Article 26 of the EU AI Act treats the agent-on-behalf model as a deployer obligation. The gateway records the principal and the agent on each call so the action lineage holds up under a regulator review.

Performance budget

The gateway adds 50 ms P99 across the inspection chain, the same envelope as the OpenAI gateway path. The Anthropic API's TTFT (time to first token) on Claude Sonnet 4.6 runs 350 to 800 ms; the gateway's 50 ms sits inside the existing budget without a user-visible regression.

Failure modes

  • Anthropic 529 (overloaded). The gateway returns the 529 to the application after writing an audit record with outcome: upstream-overloaded.
  • Policy fail-closed. Same behavior as the OpenAI path. The request returns 503, the audit record captures the reason.
  • Streaming cut. The gateway terminates the stream and writes the partial audit record.
  • Token-count drift. The gateway records both the locally counted token count and the Anthropic-reported token count for billing reconciliation.

DeepInspect

DeepInspect's gateway is Anthropic-compatible at the v1 Messages level. Streaming inspection, tool-use policy, prompt-cache awareness, system-prompt data-class separation, and the chained audit format are implemented. Application teams change one line (the base_url) and the Anthropic SDK calls route through the inspection chain.

We have working integrations in production for healthcare deployers running Claude under BAA, finance deployers running Claude for back-office workflows, and federal contractors running Claude under AI RMF MANAGE 1.3 obligations.

Book a technical deep dive at deepinspect.ai.

Frequently asked questions

Does the gateway support Anthropic's Bedrock and Vertex deployments as well as direct API?

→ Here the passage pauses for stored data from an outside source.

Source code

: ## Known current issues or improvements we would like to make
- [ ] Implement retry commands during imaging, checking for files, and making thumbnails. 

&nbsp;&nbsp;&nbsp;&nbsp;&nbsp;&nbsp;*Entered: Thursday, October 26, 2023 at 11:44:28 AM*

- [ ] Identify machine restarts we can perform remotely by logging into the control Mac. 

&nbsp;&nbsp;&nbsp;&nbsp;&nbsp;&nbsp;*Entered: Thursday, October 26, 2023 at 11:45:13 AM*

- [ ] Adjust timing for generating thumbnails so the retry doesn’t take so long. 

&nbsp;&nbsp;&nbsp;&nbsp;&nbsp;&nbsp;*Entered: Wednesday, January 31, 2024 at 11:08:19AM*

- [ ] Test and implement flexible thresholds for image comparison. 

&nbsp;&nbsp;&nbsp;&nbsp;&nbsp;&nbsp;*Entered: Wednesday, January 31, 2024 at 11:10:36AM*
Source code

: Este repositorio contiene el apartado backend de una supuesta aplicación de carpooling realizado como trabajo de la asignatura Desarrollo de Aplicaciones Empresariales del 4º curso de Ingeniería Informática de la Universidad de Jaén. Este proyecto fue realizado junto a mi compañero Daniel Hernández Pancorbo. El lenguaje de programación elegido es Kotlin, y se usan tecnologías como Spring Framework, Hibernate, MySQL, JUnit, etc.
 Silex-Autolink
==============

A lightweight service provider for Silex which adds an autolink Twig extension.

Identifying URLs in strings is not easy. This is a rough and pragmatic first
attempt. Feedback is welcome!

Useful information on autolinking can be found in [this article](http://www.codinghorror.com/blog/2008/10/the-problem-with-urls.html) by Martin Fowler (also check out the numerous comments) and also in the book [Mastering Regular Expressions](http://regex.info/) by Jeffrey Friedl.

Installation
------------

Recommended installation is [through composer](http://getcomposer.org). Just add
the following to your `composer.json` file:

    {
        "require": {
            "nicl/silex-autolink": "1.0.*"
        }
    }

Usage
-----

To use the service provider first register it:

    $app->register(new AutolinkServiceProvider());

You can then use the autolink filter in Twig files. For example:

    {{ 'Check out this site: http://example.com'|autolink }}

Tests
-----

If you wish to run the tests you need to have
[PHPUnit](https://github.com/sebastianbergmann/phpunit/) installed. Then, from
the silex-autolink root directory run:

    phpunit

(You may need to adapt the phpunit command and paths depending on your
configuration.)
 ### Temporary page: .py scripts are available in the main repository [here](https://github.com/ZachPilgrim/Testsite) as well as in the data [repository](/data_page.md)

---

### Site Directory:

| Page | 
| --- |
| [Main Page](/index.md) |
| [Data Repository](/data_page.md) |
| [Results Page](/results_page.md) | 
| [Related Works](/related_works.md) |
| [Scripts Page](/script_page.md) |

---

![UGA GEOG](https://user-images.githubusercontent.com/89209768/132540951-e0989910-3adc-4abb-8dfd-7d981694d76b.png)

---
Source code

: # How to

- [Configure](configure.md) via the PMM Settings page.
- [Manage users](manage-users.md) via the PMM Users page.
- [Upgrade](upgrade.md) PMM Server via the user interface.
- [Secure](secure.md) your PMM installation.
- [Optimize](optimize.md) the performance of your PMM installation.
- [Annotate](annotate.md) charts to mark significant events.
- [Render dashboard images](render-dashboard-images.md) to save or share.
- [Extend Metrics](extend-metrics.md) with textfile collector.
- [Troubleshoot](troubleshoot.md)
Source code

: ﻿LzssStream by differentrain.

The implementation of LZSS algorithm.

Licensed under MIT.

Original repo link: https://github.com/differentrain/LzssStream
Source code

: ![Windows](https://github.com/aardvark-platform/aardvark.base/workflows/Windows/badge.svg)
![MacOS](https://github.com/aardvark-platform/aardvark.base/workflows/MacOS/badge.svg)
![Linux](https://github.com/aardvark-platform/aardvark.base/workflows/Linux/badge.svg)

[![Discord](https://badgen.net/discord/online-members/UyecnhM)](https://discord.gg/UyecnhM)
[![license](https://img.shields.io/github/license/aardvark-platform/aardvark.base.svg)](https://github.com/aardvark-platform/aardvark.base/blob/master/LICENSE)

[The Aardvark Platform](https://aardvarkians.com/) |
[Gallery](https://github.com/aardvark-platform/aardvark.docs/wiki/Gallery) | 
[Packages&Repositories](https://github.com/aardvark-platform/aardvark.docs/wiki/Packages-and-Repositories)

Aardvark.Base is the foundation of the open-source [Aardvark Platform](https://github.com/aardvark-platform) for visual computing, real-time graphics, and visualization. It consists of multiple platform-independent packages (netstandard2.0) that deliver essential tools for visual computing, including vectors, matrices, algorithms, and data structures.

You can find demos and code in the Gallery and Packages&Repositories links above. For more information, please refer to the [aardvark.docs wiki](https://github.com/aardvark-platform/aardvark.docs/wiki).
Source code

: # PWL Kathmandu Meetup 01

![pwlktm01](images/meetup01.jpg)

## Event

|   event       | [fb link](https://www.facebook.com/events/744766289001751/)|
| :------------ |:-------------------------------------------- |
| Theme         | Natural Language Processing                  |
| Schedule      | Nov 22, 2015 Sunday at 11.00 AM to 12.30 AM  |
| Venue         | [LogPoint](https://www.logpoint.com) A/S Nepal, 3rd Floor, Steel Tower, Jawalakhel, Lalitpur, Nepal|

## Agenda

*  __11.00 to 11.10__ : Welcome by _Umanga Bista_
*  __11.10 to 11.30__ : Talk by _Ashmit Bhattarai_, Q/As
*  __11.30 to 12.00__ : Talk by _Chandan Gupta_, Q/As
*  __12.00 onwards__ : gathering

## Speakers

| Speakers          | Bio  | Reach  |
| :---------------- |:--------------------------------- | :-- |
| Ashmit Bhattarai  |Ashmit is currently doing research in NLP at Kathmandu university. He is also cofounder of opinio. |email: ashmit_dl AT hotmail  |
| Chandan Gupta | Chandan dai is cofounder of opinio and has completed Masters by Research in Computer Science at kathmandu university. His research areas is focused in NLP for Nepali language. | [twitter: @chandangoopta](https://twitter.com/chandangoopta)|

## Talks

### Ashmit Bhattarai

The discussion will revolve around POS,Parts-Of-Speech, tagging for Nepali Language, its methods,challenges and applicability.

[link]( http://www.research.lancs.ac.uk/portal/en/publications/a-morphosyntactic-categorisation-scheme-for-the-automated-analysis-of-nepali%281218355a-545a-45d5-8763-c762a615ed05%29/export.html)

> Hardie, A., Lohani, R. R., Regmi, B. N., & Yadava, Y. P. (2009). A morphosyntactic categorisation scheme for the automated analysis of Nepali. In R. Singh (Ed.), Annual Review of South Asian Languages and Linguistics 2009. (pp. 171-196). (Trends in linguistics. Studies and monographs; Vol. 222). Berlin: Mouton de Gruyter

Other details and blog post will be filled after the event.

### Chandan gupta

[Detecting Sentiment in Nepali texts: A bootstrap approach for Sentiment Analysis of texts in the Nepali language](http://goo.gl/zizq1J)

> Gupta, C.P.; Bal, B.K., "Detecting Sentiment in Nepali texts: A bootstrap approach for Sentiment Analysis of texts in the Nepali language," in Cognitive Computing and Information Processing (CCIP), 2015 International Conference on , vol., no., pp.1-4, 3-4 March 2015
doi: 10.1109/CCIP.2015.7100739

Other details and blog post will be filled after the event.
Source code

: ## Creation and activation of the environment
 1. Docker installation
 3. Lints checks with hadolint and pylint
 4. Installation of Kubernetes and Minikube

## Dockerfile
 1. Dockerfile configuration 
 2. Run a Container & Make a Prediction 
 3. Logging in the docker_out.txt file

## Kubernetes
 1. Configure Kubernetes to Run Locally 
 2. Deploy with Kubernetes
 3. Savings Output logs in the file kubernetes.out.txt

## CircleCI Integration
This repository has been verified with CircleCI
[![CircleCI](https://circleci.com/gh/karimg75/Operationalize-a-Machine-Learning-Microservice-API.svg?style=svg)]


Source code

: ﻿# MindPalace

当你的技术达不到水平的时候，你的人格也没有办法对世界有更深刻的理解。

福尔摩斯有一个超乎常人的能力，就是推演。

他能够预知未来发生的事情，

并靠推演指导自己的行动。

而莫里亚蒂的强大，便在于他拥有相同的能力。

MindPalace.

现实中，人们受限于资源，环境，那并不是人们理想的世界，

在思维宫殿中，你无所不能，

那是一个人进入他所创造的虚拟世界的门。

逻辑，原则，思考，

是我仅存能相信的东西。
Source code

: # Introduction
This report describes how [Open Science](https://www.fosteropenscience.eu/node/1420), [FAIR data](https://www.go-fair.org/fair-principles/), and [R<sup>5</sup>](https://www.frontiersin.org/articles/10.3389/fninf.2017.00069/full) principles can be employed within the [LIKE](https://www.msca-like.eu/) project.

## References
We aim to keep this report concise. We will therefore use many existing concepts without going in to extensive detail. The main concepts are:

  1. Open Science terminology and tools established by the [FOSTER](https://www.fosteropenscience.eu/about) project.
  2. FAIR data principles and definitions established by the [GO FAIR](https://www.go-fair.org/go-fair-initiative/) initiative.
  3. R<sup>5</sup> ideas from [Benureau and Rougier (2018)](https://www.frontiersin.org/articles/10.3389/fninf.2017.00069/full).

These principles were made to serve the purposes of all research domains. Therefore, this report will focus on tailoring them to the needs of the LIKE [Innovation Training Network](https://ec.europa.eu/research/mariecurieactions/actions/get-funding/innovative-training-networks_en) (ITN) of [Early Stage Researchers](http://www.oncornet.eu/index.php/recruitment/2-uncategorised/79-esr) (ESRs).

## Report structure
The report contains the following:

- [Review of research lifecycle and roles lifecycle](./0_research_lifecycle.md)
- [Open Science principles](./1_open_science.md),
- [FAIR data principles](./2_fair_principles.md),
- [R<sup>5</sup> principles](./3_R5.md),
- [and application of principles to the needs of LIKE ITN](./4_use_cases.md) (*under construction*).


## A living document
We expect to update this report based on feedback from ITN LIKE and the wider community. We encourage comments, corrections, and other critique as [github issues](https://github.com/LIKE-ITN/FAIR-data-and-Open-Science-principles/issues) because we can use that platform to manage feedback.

Yes. The gateway accepts the Anthropic REST surface, the Bedrock Anthropic surface, and the Vertex Anthropic surface. The deployer chooses the destination per route. A request can pass through the gateway and be forwarded to Anthropic direct, to Bedrock, or to Vertex based on the policy's allowed-destination set.

How does the gateway interact with Anthropic's prompt caching for BAA-covered deployments?

PHI-carrying cached prefixes are scoped to BAA-covered destinations only. The policy evaluator reads the cache-control markers in the request and rejects a cache request whose destination does not carry a BAA. The audit record names whether the request's cache hit or miss contributed to the data class.

What is the gateway's behavior on Claude's vision (image) inputs?

Image inputs in messages[].content blocks are inspected through an image classifier (OCR + content classification). The classifier runs against the decoded image, emits a data-class verdict (PHI in a clinical image, faces, license plates, document content), and feeds the verdict into the policy decision. The image hash is recorded in the audit field.

How does the gateway handle Anthropic's Computer Use API?

Computer Use sessions are agentic by definition: Claude issues tool calls that move a mouse, type text, or take screenshots. The gateway inspects each tool call against the policy bundle. A Computer Use session that tries to navigate to a domain the policy does not allow is blocked at the tool-call layer, with the full action lineage recorded.